Theorem: Let $X$ be a metric space. Prove that the following statements are equivalent.

(i) Every open cover of $X$ has a finite subcover.

(ii) $X$ is totally bounded and complete.

(iii) Every sequence in $X$ has a cluster point in $X$.

My Attempt:

  1. Every open cover of $X$ has a finite subcover $\implies$ $X$ is totally bounded and complete

For $\epsilon > 0$, $\{\mathbb B(x,\epsilon) \mid x \in X\}$ is an open cover of $X$. Then there is a finite set $I \subseteq X$ such that $\cup_{x \in I} \mathbb B(x,\epsilon)$ covers $X$. Hence $X$ is totally bounded.

Let $(x_n)$ be a Cauchy sequence in $X$. Assume the contrary that $(x_n)$ does not converge to any point in $X$. Then $(x_n)$ has no cluster point in $X$. Thus, for any $x \in X$, there is a neighborhood $\mathcal U_x$ of $x$ such that $\mathcal U_x$ contains at most finitely many terms of $(x_n)$. Because $\{\mathcal U_x \mid x \in X\}$ is an open cover of $X$, there is a finite set $I \subseteq X$ such that $\bigcup_{x \in I} \mathcal U_x$ covers $X$. On the other hand, $\cup_{x \in I} \mathcal U_x$ contains at most finitely many terms of $(x_n)$. This contradiction shows that $(x_n)$ converges to some point in $X$, so $X$ is complete.

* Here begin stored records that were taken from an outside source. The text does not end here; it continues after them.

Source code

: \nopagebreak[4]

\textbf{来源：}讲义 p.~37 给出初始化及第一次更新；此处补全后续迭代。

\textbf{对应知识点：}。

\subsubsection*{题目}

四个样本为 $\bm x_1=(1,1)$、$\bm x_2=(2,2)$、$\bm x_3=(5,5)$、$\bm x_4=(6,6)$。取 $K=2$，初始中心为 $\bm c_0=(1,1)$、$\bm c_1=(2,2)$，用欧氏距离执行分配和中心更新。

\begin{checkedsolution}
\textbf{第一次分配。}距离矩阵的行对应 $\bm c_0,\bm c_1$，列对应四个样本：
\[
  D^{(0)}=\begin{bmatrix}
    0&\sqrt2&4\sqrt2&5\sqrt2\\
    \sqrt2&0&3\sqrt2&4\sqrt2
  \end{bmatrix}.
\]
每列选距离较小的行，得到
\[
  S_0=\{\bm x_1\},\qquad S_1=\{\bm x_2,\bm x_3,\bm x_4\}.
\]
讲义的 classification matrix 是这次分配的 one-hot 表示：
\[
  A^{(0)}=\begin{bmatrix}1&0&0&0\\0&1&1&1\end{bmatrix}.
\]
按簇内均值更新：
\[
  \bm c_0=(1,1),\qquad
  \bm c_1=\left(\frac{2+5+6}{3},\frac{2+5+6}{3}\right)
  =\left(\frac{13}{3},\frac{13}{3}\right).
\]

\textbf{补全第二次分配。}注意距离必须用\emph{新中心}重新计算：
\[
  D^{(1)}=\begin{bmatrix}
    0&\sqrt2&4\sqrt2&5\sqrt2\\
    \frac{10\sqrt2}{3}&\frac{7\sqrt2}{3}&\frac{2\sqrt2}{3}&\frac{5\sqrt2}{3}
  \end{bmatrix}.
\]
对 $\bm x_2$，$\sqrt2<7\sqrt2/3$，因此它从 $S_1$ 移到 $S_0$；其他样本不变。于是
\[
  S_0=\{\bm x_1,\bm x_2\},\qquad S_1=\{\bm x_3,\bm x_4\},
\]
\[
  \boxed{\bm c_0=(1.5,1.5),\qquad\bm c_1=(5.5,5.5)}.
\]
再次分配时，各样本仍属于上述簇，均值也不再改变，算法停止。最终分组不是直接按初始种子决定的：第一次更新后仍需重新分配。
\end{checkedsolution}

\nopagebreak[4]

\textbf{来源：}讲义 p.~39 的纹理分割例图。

  1. $X$ is totally bounded and complete $\implies$ Every sequence in $X$ has a cluster point in $X$

Let $(x_n)$ be a sequence in $X$. We define the sequences $(y_k),(I_k)$ and a mapping $\varphi:\mathbb N_+ \to \mathbb N$ recursively as follows:

The case $k=1$:

  • Because $X$ is totally bounded, $X$ is covered by finitely many balls $B_i=\mathbb B(y_1^i,1)$ where $y_1^i \in X$ for all $i= \overline{1,n_1}$.

  • Then there exists $i$ such that infinitely many terms of $(x_n)$ belongs to $B_i$. If not, for all $i= \overline{1,n_1}$, $B_i$ contains at most finitely many terms of $(x_n)$, and so does $\bigcup_{i=1}^{n_1} B_i$. This contradicts the fact that $\bigcup_{i=1}^{n_1} B_i$ covers $X$.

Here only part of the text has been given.